An alternative approach being developed at NESTA and Dimensions uses policy documents and keywords to train machine learning algorithms in order to identify articles related to the SDGs instead of creating a list of keywords to search the articles. The downside of this approach is that is it a black box regarding the preferences (or biases) of the machine learning algorithms.

Comparisons as a pragmatic way forward

In the face of this plurality of approaches potentially yielding disparate results, the STRINGS project aims to be a space for constructive discussion and comparison across different methodologies. A comparison between methods will help in finding out to which extent there is consensus or dissensus in the mappings of various SDGs.

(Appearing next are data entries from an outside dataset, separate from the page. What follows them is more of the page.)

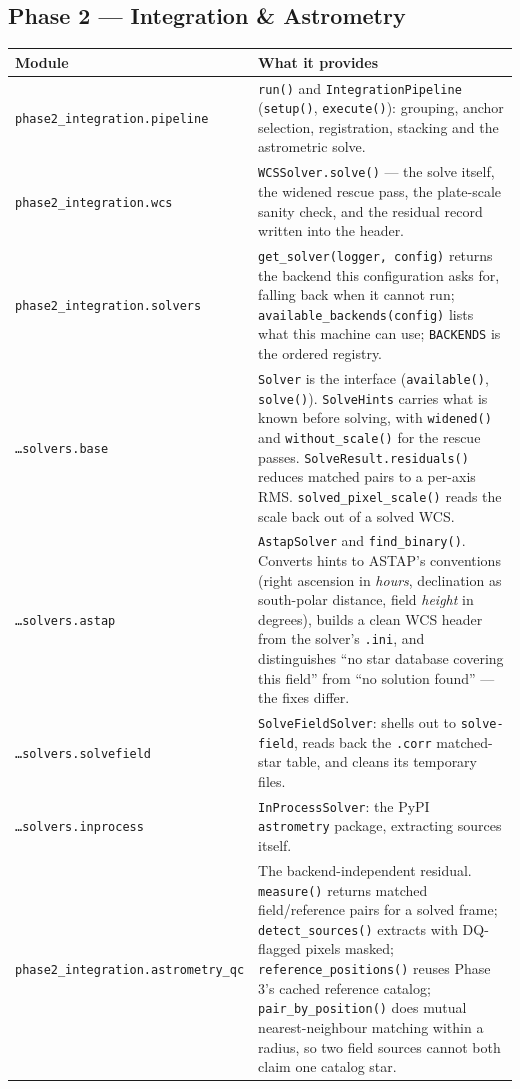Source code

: \documentclass[11pt,a4paper]{article}
\begin{document}
\subsection{Phase 2 --- Integration \& Astrometry}
\begin{center}
\begin{longtable}{|p{3.6cm}|p{10.9cm}|}
\hline
\textbf{Module} & \textbf{What it provides} \\
\hline
\endhead
\texttt{phase2\_integration.\allowbreak pipeline} & \texttt{run()} and \texttt{IntegrationPipeline} (\texttt{setup()}, \texttt{execute()}): grouping, anchor selection, registration, stacking and the astrometric solve. \\
\hline
\texttt{phase2\_integration.\allowbreak wcs} & \texttt{WCSSolver.solve()} --- the solve itself, the widened rescue pass, the plate-scale sanity check, and the residual record written into the header. \\
\hline
\texttt{phase2\_integration.\allowbreak solvers} & \texttt{get\_solver(logger, config)} returns the backend this configuration asks for, falling back when it cannot run; \texttt{available\_backends(config)} lists what this machine can use; \texttt{BACKENDS} is the ordered registry. \\
\hline
\texttt{\ldots solvers.base} & \texttt{Solver} is the interface (\texttt{available()}, \texttt{solve()}). \texttt{SolveHints} carries what is known before solving, with \texttt{widened()} and \texttt{without\_scale()} for the rescue passes. \texttt{SolveResult.residuals()} reduces matched pairs to a per-axis RMS. \texttt{solved\_pixel\_scale()} reads the scale back out of a solved WCS. \\
\hline
\texttt{\ldots solvers.astap} & \texttt{AstapSolver} and \texttt{find\_binary()}. Converts hints to ASTAP's conventions (right ascension in \emph{hours}, declination as south-polar distance, field \emph{height} in degrees), builds a clean WCS header from the solver's \texttt{.ini}, and distinguishes ``no star database covering this field'' from ``no solution found'' --- the fixes differ. \\
\hline
\texttt{\ldots solvers.solvefield} & \texttt{SolveFieldSolver}: shells out to \texttt{solve-field}, reads back the \texttt{.corr} matched-star table, and cleans its temporary files. \\
\hline
\texttt{\ldots solvers.inprocess} & \texttt{InProcessSolver}: the PyPI \texttt{astrometry} package, extracting sources itself. \\
\hline
\texttt{phase2\_integration.\allowbreak astrometry\_qc} & The backend-independent residual. \texttt{measure()} returns matched field/reference pairs for a solved frame; \texttt{detect\_sources()} extracts with DQ-flagged pixels masked; \texttt{reference\_positions()} reuses Phase 3's cached reference catalog; \texttt{pair\_by\_position()} does mutual nearest-neighbour matching within a radius, so two field sources cannot both claim one catalog star. \\

\end{longtable}
\end{center}
\end{document}
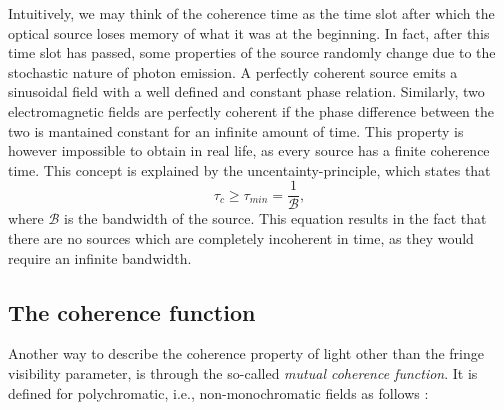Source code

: Intuitively, we may think of the coherence time as the time slot after which the optical source loses memory of what it was at the beginning. In fact, after this time slot has passed, some properties of the source randomly change due to the stochastic nature of photon emission. A perfectly coherent source emits a sinusoidal field with a well defined and constant phase relation. Similarly, two electromagnetic fields are perfectly coherent if the phase difference between the two is mantained constant for an infinite amount of time. This property is however impossible to obtain in real life, as every source has a finite coherence time. This concept is explained by the uncentainty-principle, which states that 
\begin{equation}
	\tau_c \geq \tau_{min} = \frac{1}{\mathcal{B}},
\end{equation}
where $\mathcal{B}$ is the bandwidth of the source. This equation results in the fact that there are no sources which are completely incoherent in time, as they would require an infinite bandwidth.

\subsection{The coherence function}
Another way to describe the coherence property of light other than the fringe visibility parameter, is through the so-called \emph{mutual coherence function}. It is defined for polychromatic, i.e., non-monochromatic fields as follows \cite{Wolf1999}:

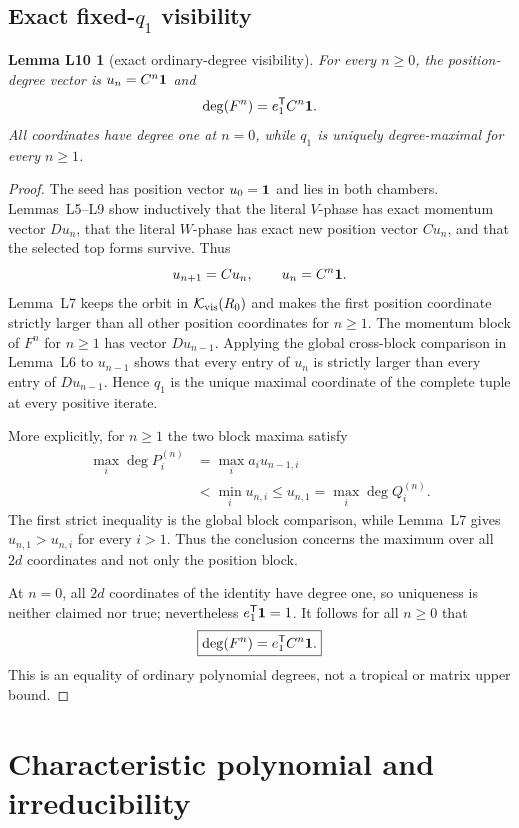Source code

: \documentclass[11pt,letterpaper]{article}
\theoremstyle{plain}
\newtheorem*{lemLten}{Lemma L10}
\begin{document}
\subsection{Exact fixed-\texorpdfstring{$q_1$}{q1} visibility}

\begin{lemLten}[exact ordinary-degree visibility]
For every $n\geq0$, the position-degree vector is $u_n=C^n\one$ and
\[
\deg(F^n)=e_1^{\trans}C^n\one.
\]
All coordinates have degree one at $n=0$, while $q_1$ is uniquely degree-maximal for every $n\geq1$.
\end{lemLten}

\begin{proof}
The seed has position vector $u_0=\one$ and lies in both chambers.  Lemmas~L5--L9 show inductively that the literal $V$-phase has exact momentum vector $Du_n$, that the literal $W$-phase has exact new position vector $Cu_n$, and that the selected top forms survive.  Thus
\[
u_{n+1}=Cu_n,\qquad u_n=C^n\one.
\]
Lemma~L7 keeps the orbit in $\Kvis(R_0)$ and makes the first position coordinate strictly larger than all other position coordinates for $n\geq1$.  The momentum block of $F^n$ for $n\geq1$ has vector $Du_{n-1}$.  Applying the global cross-block comparison in Lemma~L6 to $u_{n-1}$ shows that every entry of $u_n$ is strictly larger than every entry of $Du_{n-1}$.  Hence $q_1$ is the unique maximal coordinate of the complete tuple at every positive iterate.

More explicitly, for $n\geq1$ the two block maxima satisfy
\[
\begin{aligned}
\max_i\deg P_i^{(n)}
&=\max_i a_i u_{n-1,i}\\
&<\min_i u_{n,i}
\leq u_{n,1}
=\max_i\deg Q_i^{(n)}.
\end{aligned}
\]
The first strict inequality is the global block comparison, while Lemma~L7 gives $u_{n,1}>u_{n,i}$ for every $i>1$.  Thus the conclusion concerns the maximum over all $2d$ coordinates and not only the position block.

At $n=0$, all $2d$ coordinates of the identity have degree one, so uniqueness is neither claimed nor true; nevertheless $e_1^{\trans}\one=1$.  It follows for all $n\geq0$ that
\[
\boxed{\deg(F^n)=e_1^{\trans}C^n\one.}
\]
This is an equality of ordinary polynomial degrees, not a tropical or matrix upper bound.
\end{proof}

\section{Characteristic polynomial and irreducibility}
\label{sec:arithmetic}
\end{document}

To this purpose, in collaboration with the Data Intensive Science Centre at the University of Sussex (DISCUS), on July 23-27 we have carried out a hackathon focussed on retrieving publications related to clean energy research (SDG 7) (to be reported). We have also organised a workshop to discuss the results obtained by the different teams mentioned above with the various methodologies, and how each methodology might capture a particular ‘translation’ or understanding of the SDGs. As proposed by the Bergen team, this comparison ‘will allow institutions to compare different approaches, better understand where rankings come from, and evaluate how well a specific tool might work’ for specific contexts and purposes.

Disclaimer

The discussion in this blog builds on ongoing work carried out by the STRINGS project. It presents my personal view (rather than the project’s) following my engagement debates on the use of indicators in policy and evaluation, for example a recent participation in an EC Expert Group on ‘Indicators for open science’.